I was raised in a number of small towns in Minnesota, and I have to admit that as a child I was completely unaware of the possibility that anyone in the U.S. spoke anything other than English. The idea that people conversed in the home, in schools, in a language I couldn’t understand? Astonishing. Please forgive me, but everyone I knew – everyone! – had been in the country for generations. Only fragments of the languages of our ancestors remained, small words and phrases here and there.
It wasn’t until my father brought me to a new school for seventh grade that I even thought about other languages. “Language Spoken at Home Other Than English” was one of the lines on the registration form. My father, the King of Smart Alecks, filled in “Obscene”. A complete lie, but it looked good on paper.
Seventh grade was also the year we could start taking a language other than our own. “Sign up for French,” my father insisted. “The smartest people speak French.”
And so it was that I took four years of French. And zut alors, it’s made me much better at menus and crossword puzzles but from a conversational aspect, I’ve only run into one French person in Minnesota, a woman. Her husband had pulled over during a blizzard to help me out of the ditch that I had thoughtlessly plowed into just moments before. She spoke no English; and I, flustered and shaking, told her in high school French my name, my age, and that her breakfast would arrive in just a few moments. She told me my French was perfect. We had a good laugh.
I should’ve taken Spanish, really. No offense to the French, but there are, as far as I can tell, no recently emigrated French people on the bus, while there are plenty of Mexicans and Suramericanos.
Unfortunately, the only Spanish I can reliably come up with is a sentence that I hear over and over on the telephone help lines: Para español, marco dos – for Spanish, press “2”.
Over the years, it’s embarrassed me that I’ve no fluency in any language but my own, and so I’ve made a habit of trying to pick up phrases where I can.
My abilities in German range from “Vielen Dank für Deine Hilfe” (thanks for your help) to “Dieses ist Gutes Bier” (this is good beer) to “Ich habe keinen Hut”; which, of course, means “I have no hat”. You’d be surprised how often this comes in handy. I say it every chance I get.
I can ask for the ashtray, a drink, and for you to sit here next to me in Russian. I can’t spell any of it, but that’s not important. What’s important is how often that’s all the Russian you need.

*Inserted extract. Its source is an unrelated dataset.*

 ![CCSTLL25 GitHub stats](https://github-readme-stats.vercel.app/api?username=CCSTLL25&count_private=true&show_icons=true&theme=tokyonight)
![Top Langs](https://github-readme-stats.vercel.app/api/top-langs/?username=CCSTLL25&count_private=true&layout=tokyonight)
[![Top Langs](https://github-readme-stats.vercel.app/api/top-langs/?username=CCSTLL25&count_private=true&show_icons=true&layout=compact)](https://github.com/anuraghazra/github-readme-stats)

Hardly a citizen of the world, am I? If I haven’t had a number of drinks with someone who speaks something other than English or been inundated with it over automated 1-800 numbers asking me to press “1” for English, “2” for Spanish, et cetera, then I am essentially mute.
There is an old saying in Czech (according to the old Czechs): Learn a new language and gain a new soul.
Unfortunately, I can only say that in English.